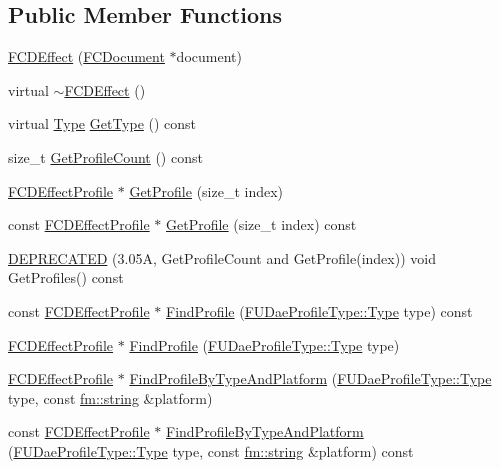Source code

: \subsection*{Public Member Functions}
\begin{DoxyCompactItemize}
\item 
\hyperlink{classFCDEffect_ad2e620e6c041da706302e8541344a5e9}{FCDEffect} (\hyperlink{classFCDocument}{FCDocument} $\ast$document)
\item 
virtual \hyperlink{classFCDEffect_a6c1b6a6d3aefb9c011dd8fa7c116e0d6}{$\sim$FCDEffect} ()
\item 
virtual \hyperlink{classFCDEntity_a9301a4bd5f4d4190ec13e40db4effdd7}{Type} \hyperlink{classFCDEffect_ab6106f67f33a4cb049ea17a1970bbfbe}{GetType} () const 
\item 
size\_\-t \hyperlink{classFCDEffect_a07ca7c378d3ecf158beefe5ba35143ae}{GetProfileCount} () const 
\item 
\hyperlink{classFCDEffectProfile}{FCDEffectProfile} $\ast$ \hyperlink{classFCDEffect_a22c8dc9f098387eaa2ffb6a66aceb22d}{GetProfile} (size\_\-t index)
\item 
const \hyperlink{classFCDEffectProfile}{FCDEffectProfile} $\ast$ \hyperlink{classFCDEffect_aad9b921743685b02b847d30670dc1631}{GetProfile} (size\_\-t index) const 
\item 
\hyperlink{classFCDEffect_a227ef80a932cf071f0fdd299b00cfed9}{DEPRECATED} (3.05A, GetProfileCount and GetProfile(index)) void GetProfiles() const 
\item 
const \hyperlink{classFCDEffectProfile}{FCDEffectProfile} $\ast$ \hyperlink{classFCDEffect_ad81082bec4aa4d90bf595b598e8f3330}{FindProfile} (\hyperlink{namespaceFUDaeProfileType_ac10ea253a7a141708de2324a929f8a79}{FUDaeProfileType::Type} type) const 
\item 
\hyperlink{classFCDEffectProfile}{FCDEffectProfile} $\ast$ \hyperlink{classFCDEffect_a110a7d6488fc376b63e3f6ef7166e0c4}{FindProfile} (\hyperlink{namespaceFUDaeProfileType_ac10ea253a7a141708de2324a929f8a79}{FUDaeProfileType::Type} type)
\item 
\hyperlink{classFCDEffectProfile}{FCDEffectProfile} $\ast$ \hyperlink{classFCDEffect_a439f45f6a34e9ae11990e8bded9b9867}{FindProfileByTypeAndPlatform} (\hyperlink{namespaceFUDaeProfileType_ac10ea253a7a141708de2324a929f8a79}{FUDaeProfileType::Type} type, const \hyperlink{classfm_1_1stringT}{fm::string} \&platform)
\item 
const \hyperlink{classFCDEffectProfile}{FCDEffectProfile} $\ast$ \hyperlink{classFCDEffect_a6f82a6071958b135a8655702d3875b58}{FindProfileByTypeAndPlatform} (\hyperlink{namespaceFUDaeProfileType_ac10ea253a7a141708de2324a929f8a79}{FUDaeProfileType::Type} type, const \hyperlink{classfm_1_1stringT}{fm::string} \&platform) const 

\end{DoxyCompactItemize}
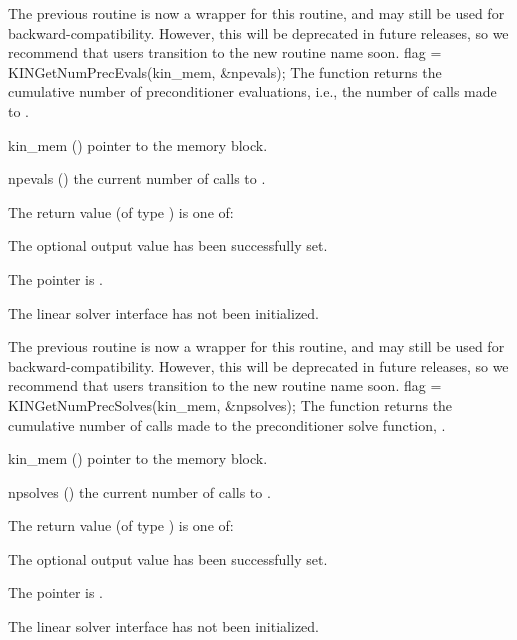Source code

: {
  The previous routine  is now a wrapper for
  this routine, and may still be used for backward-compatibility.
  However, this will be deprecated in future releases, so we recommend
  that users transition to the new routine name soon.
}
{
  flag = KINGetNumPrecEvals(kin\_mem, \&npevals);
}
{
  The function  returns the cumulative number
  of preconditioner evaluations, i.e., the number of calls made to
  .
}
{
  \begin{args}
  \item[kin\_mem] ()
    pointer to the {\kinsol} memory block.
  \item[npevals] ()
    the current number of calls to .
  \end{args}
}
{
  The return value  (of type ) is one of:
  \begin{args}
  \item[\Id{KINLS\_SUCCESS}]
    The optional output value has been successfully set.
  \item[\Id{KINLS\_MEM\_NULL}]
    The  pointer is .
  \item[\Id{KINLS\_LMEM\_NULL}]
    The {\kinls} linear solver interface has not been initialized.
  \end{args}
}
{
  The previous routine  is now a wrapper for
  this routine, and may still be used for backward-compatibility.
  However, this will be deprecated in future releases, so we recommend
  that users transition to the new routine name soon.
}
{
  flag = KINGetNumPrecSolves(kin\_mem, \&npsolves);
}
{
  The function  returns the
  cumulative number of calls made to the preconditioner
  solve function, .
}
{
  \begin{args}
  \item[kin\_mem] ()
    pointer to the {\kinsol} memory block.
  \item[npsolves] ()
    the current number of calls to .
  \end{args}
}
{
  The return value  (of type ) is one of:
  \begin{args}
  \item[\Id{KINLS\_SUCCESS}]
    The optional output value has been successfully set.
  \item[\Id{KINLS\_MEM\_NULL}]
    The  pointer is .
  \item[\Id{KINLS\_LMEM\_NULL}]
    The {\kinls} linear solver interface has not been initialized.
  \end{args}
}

-*-

# Task to complete:
Return every entry of the data above verbatim, with no images included.

# The answer:
Source code

: \subsection*{Public Member Functions}
\begin{DoxyCompactItemize}
\item 
\hyperlink{classFCDEffect_ad2e620e6c041da706302e8541344a5e9}{FCDEffect} (\hyperlink{classFCDocument}{FCDocument} $\ast$document)
\item 
virtual \hyperlink{classFCDEffect_a6c1b6a6d3aefb9c011dd8fa7c116e0d6}{$\sim$FCDEffect} ()
\item 
virtual \hyperlink{classFCDEntity_a9301a4bd5f4d4190ec13e40db4effdd7}{Type} \hyperlink{classFCDEffect_ab6106f67f33a4cb049ea17a1970bbfbe}{GetType} () const 
\item 
size\_\-t \hyperlink{classFCDEffect_a07ca7c378d3ecf158beefe5ba35143ae}{GetProfileCount} () const 
\item 
\hyperlink{classFCDEffectProfile}{FCDEffectProfile} $\ast$ \hyperlink{classFCDEffect_a22c8dc9f098387eaa2ffb6a66aceb22d}{GetProfile} (size\_\-t index)
\item 
const \hyperlink{classFCDEffectProfile}{FCDEffectProfile} $\ast$ \hyperlink{classFCDEffect_aad9b921743685b02b847d30670dc1631}{GetProfile} (size\_\-t index) const 
\item 
\hyperlink{classFCDEffect_a227ef80a932cf071f0fdd299b00cfed9}{DEPRECATED} (3.05A, GetProfileCount and GetProfile(index)) void GetProfiles() const 
\item 
const \hyperlink{classFCDEffectProfile}{FCDEffectProfile} $\ast$ \hyperlink{classFCDEffect_ad81082bec4aa4d90bf595b598e8f3330}{FindProfile} (\hyperlink{namespaceFUDaeProfileType_ac10ea253a7a141708de2324a929f8a79}{FUDaeProfileType::Type} type) const 
\item 
\hyperlink{classFCDEffectProfile}{FCDEffectProfile} $\ast$ \hyperlink{classFCDEffect_a110a7d6488fc376b63e3f6ef7166e0c4}{FindProfile} (\hyperlink{namespaceFUDaeProfileType_ac10ea253a7a141708de2324a929f8a79}{FUDaeProfileType::Type} type)
\item 
\hyperlink{classFCDEffectProfile}{FCDEffectProfile} $\ast$ \hyperlink{classFCDEffect_a439f45f6a34e9ae11990e8bded9b9867}{FindProfileByTypeAndPlatform} (\hyperlink{namespaceFUDaeProfileType_ac10ea253a7a141708de2324a929f8a79}{FUDaeProfileType::Type} type, const \hyperlink{classfm_1_1stringT}{fm::string} \&platform)
\item 
const \hyperlink{classFCDEffectProfile}{FCDEffectProfile} $\ast$ \hyperlink{classFCDEffect_a6f82a6071958b135a8655702d3875b58}{FindProfileByTypeAndPlatform} (\hyperlink{namespaceFUDaeProfileType_ac10ea253a7a141708de2324a929f8a79}{FUDaeProfileType::Type} type, const \hyperlink{classfm_1_1stringT}{fm::string} \&platform) const 

\end{DoxyCompactItemize}
Source code

: {
  The previous routine  is now a wrapper for
  this routine, and may still be used for backward-compatibility.
  However, this will be deprecated in future releases, so we recommend
  that users transition to the new routine name soon.
}
{
  flag = KINGetNumPrecEvals(kin\_mem, \&npevals);
}
{
  The function  returns the cumulative number
  of preconditioner evaluations, i.e., the number of calls made to
  .
}
{
  \begin{args}
  \item[kin\_mem] ()
    pointer to the {\kinsol} memory block.
  \item[npevals] ()
    the current number of calls to .
  \end{args}
}
{
  The return value  (of type ) is one of:
  \begin{args}
  \item[\Id{KINLS\_SUCCESS}]
    The optional output value has been successfully set.
  \item[\Id{KINLS\_MEM\_NULL}]
    The  pointer is .
  \item[\Id{KINLS\_LMEM\_NULL}]
    The {\kinls} linear solver interface has not been initialized.
  \end{args}
}
{
  The previous routine  is now a wrapper for
  this routine, and may still be used for backward-compatibility.
  However, this will be deprecated in future releases, so we recommend
  that users transition to the new routine name soon.
}
{
  flag = KINGetNumPrecSolves(kin\_mem, \&npsolves);
}
{
  The function  returns the
  cumulative number of calls made to the preconditioner
  solve function, .
}
{
  \begin{args}
  \item[kin\_mem] ()
    pointer to the {\kinsol} memory block.
  \item[npsolves] ()
    the current number of calls to .
  \end{args}
}
{
  The return value  (of type ) is one of:
  \begin{args}
  \item[\Id{KINLS\_SUCCESS}]
    The optional output value has been successfully set.
  \item[\Id{KINLS\_MEM\_NULL}]
    The  pointer is .
  \item[\Id{KINLS\_LMEM\_NULL}]
    The {\kinls} linear solver interface has not been initialized.
  \end{args}
}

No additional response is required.